_What you are asked to do_
Search term "Failure": please show all lines in the listing that contain it.

_Records shown_
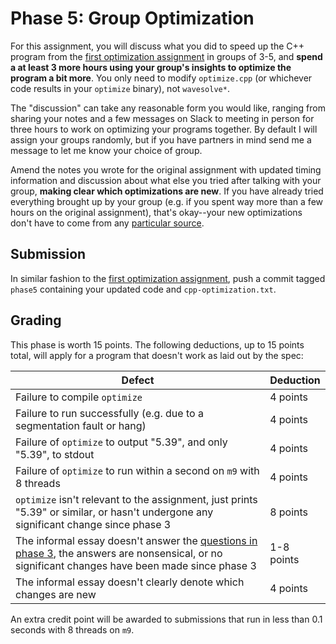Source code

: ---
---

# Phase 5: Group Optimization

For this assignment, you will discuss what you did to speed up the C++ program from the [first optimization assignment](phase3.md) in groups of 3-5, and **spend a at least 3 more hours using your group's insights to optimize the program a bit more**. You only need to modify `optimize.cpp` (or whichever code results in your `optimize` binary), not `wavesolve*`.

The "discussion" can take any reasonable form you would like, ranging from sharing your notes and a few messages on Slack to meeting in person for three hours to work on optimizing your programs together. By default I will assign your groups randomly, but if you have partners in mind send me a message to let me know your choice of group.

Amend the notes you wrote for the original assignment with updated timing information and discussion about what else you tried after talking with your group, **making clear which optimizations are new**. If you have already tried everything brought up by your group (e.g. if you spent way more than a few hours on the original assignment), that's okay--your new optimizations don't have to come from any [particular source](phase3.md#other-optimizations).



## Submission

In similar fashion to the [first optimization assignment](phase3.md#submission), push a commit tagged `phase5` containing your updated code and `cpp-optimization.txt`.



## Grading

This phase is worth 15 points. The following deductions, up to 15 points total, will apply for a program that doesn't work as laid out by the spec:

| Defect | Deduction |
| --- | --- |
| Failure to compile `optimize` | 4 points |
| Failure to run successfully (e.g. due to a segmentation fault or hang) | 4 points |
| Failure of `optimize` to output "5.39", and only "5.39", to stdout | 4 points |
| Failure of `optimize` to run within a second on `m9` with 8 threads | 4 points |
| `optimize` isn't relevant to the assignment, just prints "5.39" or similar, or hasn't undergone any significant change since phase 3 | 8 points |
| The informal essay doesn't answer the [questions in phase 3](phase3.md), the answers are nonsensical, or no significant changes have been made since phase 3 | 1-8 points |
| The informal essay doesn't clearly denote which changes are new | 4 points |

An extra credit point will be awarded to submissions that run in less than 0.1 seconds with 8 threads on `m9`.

_Expected output_
| Failure to compile `optimize` | 4 points |
| Failure to run successfully (e.g. due to a segmentation fault or hang) | 4 points |
| Failure of `optimize` to output "5.39", and only "5.39", to stdout | 4 points |
| Failure of `optimize` to run within a second on `m9` with 8 threads | 4 points |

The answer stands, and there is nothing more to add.